A quarter century after the end of the Cold War, it is no longer possible to ignore the fact that the effort to re-establish western hegemony has created not a new world order but chaos. Both the Westphalian and the unipolar world order are history. What has survived is the mindset, of constant suspicion and barely restrained aggression that characterizes relations between nation-states. This mindset views any improvement in a neighbour’s capabilities as a potential threat to itself, and therefore reduces international relations to a zero sum game in which if you gain anything I must necessarily be losing something, even if I cannot identify what it is.
This is the mindset that must change if humanity is to survive and rebuild a peaceful, livable world. Today when the merest whiff of trouble makes foreign investors rush out of a country, starting a war with, or intervening clandestinely to secure regime change in, another country is an act of suicide.

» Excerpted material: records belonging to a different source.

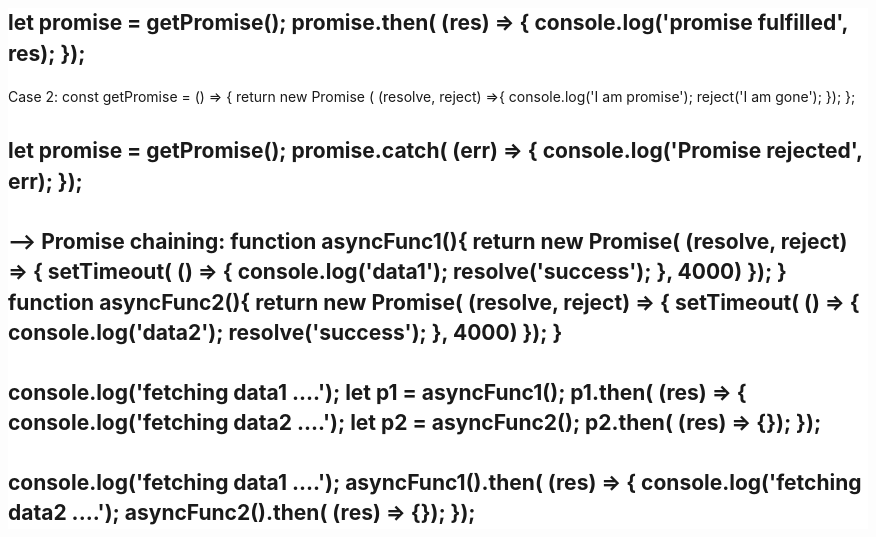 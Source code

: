 let promise = getPromise();
promise.then( (res) => {
    console.log('promise fulfilled', res);
});
-------------------------------------------------
Case 2: const getPromise = () => {
        return new Promise ( (resolve, reject) =>{
        console.log('I am promise');
        reject('I am gone');
    });
};

let promise = getPromise();
promise.catch( (err) => {
    console.log('Promise rejected', err);
});
-----------------------------------------------------

--> Promise chaining:
function asyncFunc1(){
    return new Promise( (resolve, reject) => {
        setTimeout( () => {
            console.log('data1');
            resolve('success');
        }, 4000)
    });
}
function asyncFunc2(){
    return new Promise( (resolve, reject) => {
        setTimeout( () => {
            console.log('data2');
            resolve('success');
        }, 4000)
    });
}
---------------------------------------------
console.log('fetching data1 ....');
let p1 = asyncFunc1();
p1.then( (res) => {
    console.log('fetching data2 ....');
    let p2 = asyncFunc2();
    p2.then( (res) => {});
});
------------------------------------------------
console.log('fetching data1 ....');
asyncFunc1().then( (res) => {
    console.log('fetching data2 ....');
    asyncFunc2().then( (res) => {});
});
-------------------------------------------------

The first requirement therefore must be to banish unilateral war and return to negotiation as the way to settle disputes. As Iran’s foreign minister Husain Jawad Zarif reminded an invited audience in Delhi in January 2015, this will only happen when negotiators eschew win-lose outcomes and start exploring bottom lines to find compromise solutions that leave both parties better off than before.
In his speech to West Point graduates in 2014 and, more concretely, in his dogged determination to push the Iran-EU nuclear deal through, President Obama has shown that he wants the US to eschew Bush’s pre-emptive first strike security doctrine and to abandon the pursuit of a unipolar world order in favour of a multi-polar order. But his term is ending and, as of now, even Hilary Clinton has said nothing that suggests that she understands the need for a radical change of direction. Until that happens, India will do well to steer clear of a closer involvement with it or its allies in the Middle East.

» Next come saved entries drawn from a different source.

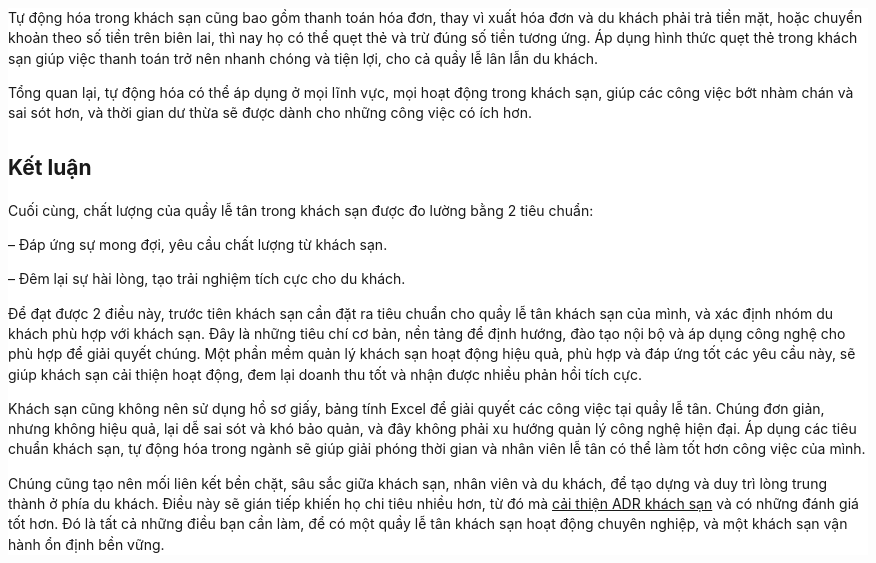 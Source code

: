 Tự động hóa trong khách sạn cũng bao gồm thanh toán hóa đơn, thay vì xuất hóa đơn và du khách phải trả tiền mặt, hoặc chuyển khoản theo số tiền trên biên lai, thì nay họ có thể quẹt thẻ và trừ đúng số tiền tương ứng. Áp dụng hình thức quẹt thẻ trong khách sạn giúp việc thanh toán trở nên nhanh chóng và tiện lợi, cho cả quầy lễ lân lẫn du khách.

Tổng quan lại, tự động hóa có thể áp dụng ở mọi lĩnh vực, mọi hoạt động trong khách sạn, giúp các công việc bớt nhàm chán và sai sót hơn, và thời gian dư thừa sẽ được dành cho những công việc có ích hơn.

## Kết luận

Cuối cùng, chất lượng của quầy lễ tân trong khách sạn được đo lường bằng 2 tiêu chuẩn:

– Đáp ứng sự mong đợi, yêu cầu chất lượng từ khách sạn.

– Đêm lại sự hài lòng, tạo trải nghiệm tích cực cho du khách.

Để đạt được 2 điều này, trước tiên khách sạn cần đặt ra tiêu chuẩn cho quầy lễ tân khách sạn của mình, và xác định nhóm du khách phù hợp với khách sạn. Đây là những tiêu chí cơ bản, nền tảng để định hướng, đào tạo nội bộ và áp dụng công nghệ cho phù hợp để giải quyết chúng. Một phần mềm quản lý khách sạn hoạt động hiệu quả, phù hợp và đáp ứng tốt các yêu cầu này, sẽ giúp khách sạn cải thiện hoạt động, đem lại doanh thu tốt và nhận được nhiều phản hồi tích cực.

Khách sạn cũng không nên sử dụng hồ sơ giấy, bảng tính Excel để giải quyết các công việc tại quầy lễ tân. Chúng đơn giản, nhưng không hiệu quả, lại dễ sai sót và khó bảo quản, và đây không phải xu hướng quản lý công nghệ hiện đại. Áp dụng các tiêu chuẩn khách sạn, tự động hóa trong ngành sẽ giúp giải phóng thời gian và nhân viên lễ tân có thể làm tốt hơn công việc của mình.

Chúng cũng tạo nên mối liên kết bền chặt, sâu sắc giữa khách sạn, nhân viên và du khách, để tạo dựng và duy trì lòng trung thành ở phía du khách. Điều này sẽ gián tiếp khiến họ chi tiêu nhiều hơn, từ đó mà [cải thiện ADR khách sạn](https://nhavantuonglai.com/article/10-phuong-phap-hieu-qua-de-tang-adr-cho-khach-san-cua-ban) và có những đánh giá tốt hơn. Đó là tất cả những điều bạn cần làm, để có một quầy lễ tân khách sạn hoạt động chuyên nghiệp, và một khách sạn vận hành ổn định bền vững.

What the world needs now is not a new paradigm of international relations, but a powerful reaffirmation of the Westphalian paradigm with modifications to make it meet the needs of a culturally integrated world. So long as the West resists this, or tries only to broad-base its quest for uni-polarity by forming ‘coalitions of the willing’, it and its friends will remain on the wrong side of history.

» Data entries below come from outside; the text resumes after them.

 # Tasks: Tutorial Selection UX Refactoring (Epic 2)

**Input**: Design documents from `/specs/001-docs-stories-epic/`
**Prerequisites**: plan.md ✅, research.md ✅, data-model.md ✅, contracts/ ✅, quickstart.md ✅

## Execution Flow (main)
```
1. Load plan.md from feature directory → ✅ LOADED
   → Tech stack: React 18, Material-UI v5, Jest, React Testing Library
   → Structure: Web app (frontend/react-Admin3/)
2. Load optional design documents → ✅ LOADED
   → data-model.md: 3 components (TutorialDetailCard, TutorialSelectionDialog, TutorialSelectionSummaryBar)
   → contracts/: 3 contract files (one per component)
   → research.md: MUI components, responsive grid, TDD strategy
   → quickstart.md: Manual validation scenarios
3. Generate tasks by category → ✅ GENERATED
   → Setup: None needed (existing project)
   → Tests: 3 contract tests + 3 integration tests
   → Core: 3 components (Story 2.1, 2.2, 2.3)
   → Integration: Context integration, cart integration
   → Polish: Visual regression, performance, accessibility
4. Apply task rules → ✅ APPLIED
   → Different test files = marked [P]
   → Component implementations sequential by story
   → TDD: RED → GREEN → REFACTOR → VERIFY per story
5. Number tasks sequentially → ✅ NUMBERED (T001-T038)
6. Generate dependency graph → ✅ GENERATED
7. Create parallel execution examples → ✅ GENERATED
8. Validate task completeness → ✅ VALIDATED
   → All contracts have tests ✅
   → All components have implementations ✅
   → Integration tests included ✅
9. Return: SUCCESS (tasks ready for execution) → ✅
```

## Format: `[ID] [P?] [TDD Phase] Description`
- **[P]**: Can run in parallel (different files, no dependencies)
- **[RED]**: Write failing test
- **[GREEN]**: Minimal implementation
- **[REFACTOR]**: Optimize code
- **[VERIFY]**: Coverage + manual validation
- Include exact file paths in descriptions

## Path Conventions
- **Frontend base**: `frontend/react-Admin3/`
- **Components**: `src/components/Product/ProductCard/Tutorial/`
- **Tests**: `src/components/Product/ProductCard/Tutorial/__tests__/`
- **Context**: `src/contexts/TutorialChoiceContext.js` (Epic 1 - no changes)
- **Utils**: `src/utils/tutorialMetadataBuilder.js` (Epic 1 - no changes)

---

Russia, Iran committed to multipolar world
By the same token today it is Russia, China and Iran that are on the right side of history, for it is they who are most committed to building a multipolar world. This is apparent from the popularity Russia and Iran have gained by going decisively to the assistance of Syria and Iraq in the fight against the Islamic State. For no fault of its own India found itself on the wrong side of history during the Cold War. It must not make the same mistake again.
But this does not mean that it should simply switch sides. The role that it is best fitted to play is that of a mediator that can moderate conflict and bring warring nations back to sanity. This is a leadership role of a different kind from what India aspires to today, but it is one that it is ideally situated to play. This is not only because it is vast, democratic and unthreatening even to its immediate neighbours, but because it is the only modern state that has not been built through conquest and ethnic homogenization, but through negotiation and accommodation of differences. It is therefore comfortable with compromise and does not have to overcome the zero-sum mentality embedded in European nation states by their history and circumstances of birth, before initiating the quest for peace.
( Prem Shankar Jha is a senior journalist and the author of Twilight of the Nation state: Globalisation, Chaos and War, published in 2006.)